[Data items]
>>>

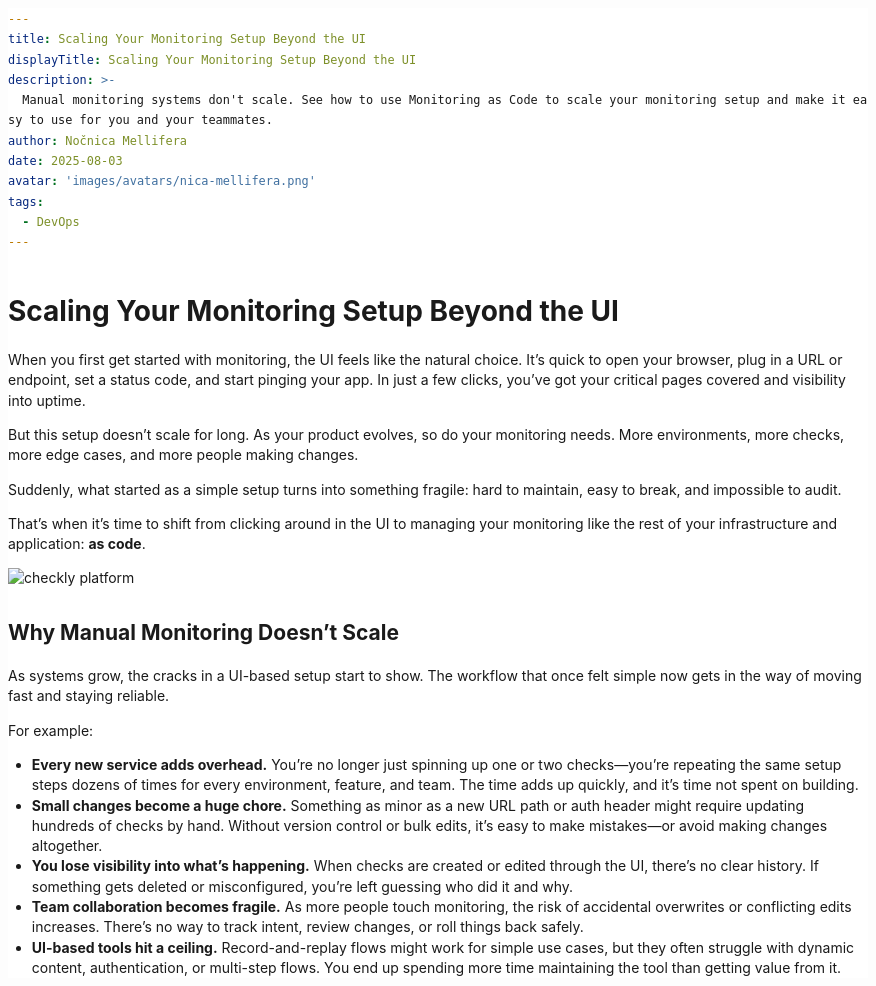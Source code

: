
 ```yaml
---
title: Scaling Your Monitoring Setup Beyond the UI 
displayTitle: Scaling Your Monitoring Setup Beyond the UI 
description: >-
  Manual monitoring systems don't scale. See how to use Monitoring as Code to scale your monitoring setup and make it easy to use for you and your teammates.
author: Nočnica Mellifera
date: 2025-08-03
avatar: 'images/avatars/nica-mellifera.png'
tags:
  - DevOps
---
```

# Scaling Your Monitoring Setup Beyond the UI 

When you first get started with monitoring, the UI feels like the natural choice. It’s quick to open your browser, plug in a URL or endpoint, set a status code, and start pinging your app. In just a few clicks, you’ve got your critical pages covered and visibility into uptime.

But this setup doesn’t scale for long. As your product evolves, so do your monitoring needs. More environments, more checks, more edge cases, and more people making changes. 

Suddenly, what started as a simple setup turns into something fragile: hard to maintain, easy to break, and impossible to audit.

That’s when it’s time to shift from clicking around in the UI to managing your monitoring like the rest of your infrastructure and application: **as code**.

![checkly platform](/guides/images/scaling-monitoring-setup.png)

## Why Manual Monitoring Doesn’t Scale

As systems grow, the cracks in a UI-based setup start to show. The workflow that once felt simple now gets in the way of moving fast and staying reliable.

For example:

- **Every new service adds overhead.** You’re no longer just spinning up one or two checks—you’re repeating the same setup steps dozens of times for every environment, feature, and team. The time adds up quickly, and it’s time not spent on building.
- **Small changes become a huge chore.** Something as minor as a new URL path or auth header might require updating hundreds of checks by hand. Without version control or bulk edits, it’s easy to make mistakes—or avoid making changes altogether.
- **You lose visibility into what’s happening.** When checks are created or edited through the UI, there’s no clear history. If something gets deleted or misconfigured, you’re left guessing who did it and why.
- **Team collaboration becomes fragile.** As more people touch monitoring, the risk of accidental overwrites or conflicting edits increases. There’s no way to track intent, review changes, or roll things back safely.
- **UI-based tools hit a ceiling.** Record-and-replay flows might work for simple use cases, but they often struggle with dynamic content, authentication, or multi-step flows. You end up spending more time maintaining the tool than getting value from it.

<<<

Could you set down exactly the lines above, from the one containing "- **Every new" through the last, including both and nothing else?

- **Every new service adds overhead.** You’re no longer just spinning up one or two checks—you’re repeating the same setup steps dozens of times for every environment, feature, and team. The time adds up quickly, and it’s time not spent on building.
- **Small changes become a huge chore.** Something as minor as a new URL path or auth header might require updating hundreds of checks by hand. Without version control or bulk edits, it’s easy to make mistakes—or avoid making changes altogether.
- **You lose visibility into what’s happening.** When checks are created or edited through the UI, there’s no clear history. If something gets deleted or misconfigured, you’re left guessing who did it and why.
- **Team collaboration becomes fragile.** As more people touch monitoring, the risk of accidental overwrites or conflicting edits increases. There’s no way to track intent, review changes, or roll things back safely.
- **UI-based tools hit a ceiling.** Record-and-replay flows might work for simple use cases, but they often struggle with dynamic content, authentication, or multi-step flows. You end up spending more time maintaining the tool than getting value from it.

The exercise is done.